Kruse has been working on such a ‘turbo-alga’ together with Ben Hankamer of the Institute of Molecular Bioscience at the University of Queensland since the year 2001. From a pool of 20,000 random mutations, the scientists have selected 20 algae, ultimately coming up with a genetically altered mutation called ‘Stm6’.

Meanwhile, at the Technical University in Karlsruhe, a prototype of a bio-reactor containing 500-1,000 litres of algae cultures is being developed. The reactor is to be used to prove the economic feasibility of the system in the next five years.
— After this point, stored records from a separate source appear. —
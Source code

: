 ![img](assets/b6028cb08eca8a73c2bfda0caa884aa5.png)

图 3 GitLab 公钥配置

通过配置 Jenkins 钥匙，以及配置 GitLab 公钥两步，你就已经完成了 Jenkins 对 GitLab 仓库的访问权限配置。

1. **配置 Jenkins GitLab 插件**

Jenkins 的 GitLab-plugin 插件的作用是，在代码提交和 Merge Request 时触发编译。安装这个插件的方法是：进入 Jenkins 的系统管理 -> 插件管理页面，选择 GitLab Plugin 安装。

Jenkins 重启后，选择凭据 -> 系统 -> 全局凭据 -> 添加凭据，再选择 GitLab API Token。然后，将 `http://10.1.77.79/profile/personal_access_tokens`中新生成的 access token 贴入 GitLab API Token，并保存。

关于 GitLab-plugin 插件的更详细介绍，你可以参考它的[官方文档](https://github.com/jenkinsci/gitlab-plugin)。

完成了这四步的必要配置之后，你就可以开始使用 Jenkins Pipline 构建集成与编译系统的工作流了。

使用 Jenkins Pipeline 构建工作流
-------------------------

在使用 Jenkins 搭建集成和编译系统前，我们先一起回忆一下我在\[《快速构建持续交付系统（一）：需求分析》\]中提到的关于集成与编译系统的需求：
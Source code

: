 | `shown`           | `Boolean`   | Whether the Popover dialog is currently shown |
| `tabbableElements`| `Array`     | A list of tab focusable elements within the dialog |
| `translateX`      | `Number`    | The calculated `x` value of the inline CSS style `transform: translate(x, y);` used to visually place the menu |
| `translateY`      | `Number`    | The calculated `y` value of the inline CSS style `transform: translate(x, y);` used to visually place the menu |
“What is of decisive importance is finding a way of producing energy for which we won’t need to import any resources,” Kruse says. On the basis of calculations, a reactor shaped like a cube measuring three metres per side and filled with algae could supply a two-person household with their energy needs. Decentralised reactors with a million litres of alga cultures could in the future supply entire districts of 1,000 households.

“Hydrogen is absolutely the energy of the future,” Kruse stresses, “A precondition however is that certain things must be improved.

In the next 20 years, we must have built up a carbon dioxide-free alternative source of energy.”